Identify the audience you are going after
Andrew Dean, future trends and innovation consultant at Amaze, explains: “Think about your audience and if it helps, think about a game as you would a social website: connected people, audience types, demographic types, interest types and attitudinal types. Do not waste your time and money talking to the wrong people at the wrong time, for example if you were selling cars you would not be talking to 14 year olds nor should you be talking to only people who have just purchased a new car.”
Sinclair believes that social gaming does open up new challenges for marketers who are keen to target specific demographics. “In terms of the people that are playing these games, it is a vast array. There are statistics that say there are people that are 12 years old playing these games right through to 60+, so it is very difficult to target a specific audience, and given the way that segmentation has moved, we’re no longer interested in those who are young and those who are old - we’re interested more in those who follow a particular interest. So it is a case of picking the right game and making sure that the audience within hat game is the right audience as well.”
Ensure the campaign has ‘stickiness’ and is interactive
“Making users frequently return to play is the key,” says Sinclair.
Littleton adds: “There should be more to advertising in a social game than just getting gamers to see an ad. A good campaign could drive interaction with the brand through creative placement, or a built-in area of the game. It should be social, so the brand can see what consumers think of the ad, and act on feedback. And it could drive offline sales through incentives.
“Think about how your brand can interact with players within the game in a way that is relevant and not obtrusive. Then give them a reason to interact with you in the real world - redeemable coupons, or access to exclusive events, for example.”
Ensure the reward for the user has value
“There needs to be value to the player,” explains Sinclair. “McDonald’s rewarded users with a farm that had the McDonald’s logo on it but that also opened up special powers in the game play so that they got 1.5 times the reward as a normal player. So it has to be meaningful to the player.”
Sinclair contrasts this to Microsoft’s Bing promotion. “If you take the Bing example, there was no value from giving me a farm with the word ‘Bing’ on it. There was no reward in terms of my ability to progress within the game. If their objective was just to drive traffic then they got 220,000 hits through the search engine just based on the search term ‘Farmville tips’ so perhaps they achieved it.
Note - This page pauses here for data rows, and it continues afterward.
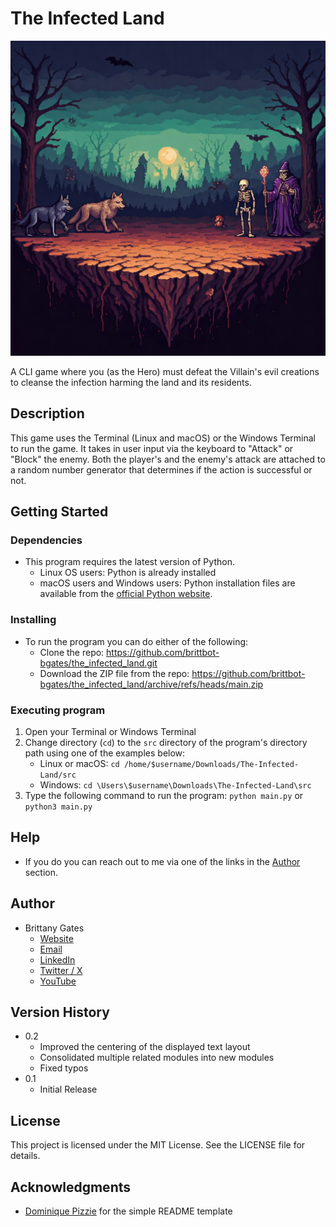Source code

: # The Infected Land

![A piece of barren land infected by evil creatures like wolves, bats, ghouls, mummies, wizards, and skeletons.](the_infected_land_gemini_generated.jpeg)

A CLI game where you (as the Hero) must defeat the Villain's evil creations to cleanse the infection harming the land
and its residents.

## Description

This game uses the Terminal (Linux and macOS) or the Windows Terminal to run the game. It takes in user input via the
keyboard to "Attack" or "Block" the enemy. Both the player's and the enemy's attack are attached to a random number
generator that determines if the action is successful or not.

## Getting Started

### Dependencies

* This program requires the latest version of Python.
    * Linux OS users: Python is already installed
    * macOS users and Windows users: Python installation files are available from
      the [official Python website](https://www.python.org/downloads/release/python-3130/).

### Installing

* To run the program you can do either of the following:
    * Clone the repo: https://github.com/brittbot-bgates/the_infected_land.git
    * Download the ZIP file from the
      repo: https://github.com/brittbot-bgates/the_infected_land/archive/refs/heads/main.zip

### Executing program

1. Open your Terminal or Windows Terminal
2. Change directory (`cd`) to the `src` directory of the program's directory path using one of the examples below:
    - Linux or macOS: `cd /home/$username/Downloads/The-Infected-Land/src`
    - Windows: `cd \Users\$username\Downloads\The-Infected-Land\src`
3. Type the following command to run the program: `python main.py` or `python3 main.py`

## Help

* If you do you can reach out to me via one of the links in the [Author](#author) section.

## Author

* Brittany Gates
    * [Website](https://brittbot.com)
    * [Email](mailto:support@brittbot.com)
    * [LinkedIn](https://www.linkedin.com/in/brittanycgates/)
    * [Twitter / X](https://x.com/brittany__gates)
    * [YouTube](https://www.youtube.com/c/BrittanyGates)

## Version History

* 0.2
    * Improved the centering of the displayed text layout
    * Consolidated multiple related modules into new modules
    * Fixed typos
* 0.1
    * Initial Release

## License

This project is licensed under the MIT License. See the LICENSE file for details.

## Acknowledgments

* [Dominique Pizzie](https://gist.github.com/DomPizzie) for the simple README template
But in terms of what the platform of social gaming gives you around brand engagement and loyalty, I think they missed a trick.”
Littleton believes brands should take rewards and value even further, into the offline space. “McDonalds got a bit of stick for its Farmville café, for not giving users enough incentive to take part - a virtual coffee made farmers work at twice the speed, which wasn’t seen as a great benefit. If users had been rewarded with a coupon for a real coffee on the other hand, the project might have led to real sales, with McDonalds able to track the impact of social gaming on consumer visits.”
Encourage viral promotion
“Get existing players to invite their friends to come and play,” says Sinclair. “This also means you don’t appear to be spamming users.”
Keep it simple
“Simplicity is key,” emphasises Sinclair. “It needs to be fairly straightforward to get it. You can’t make it complicated.”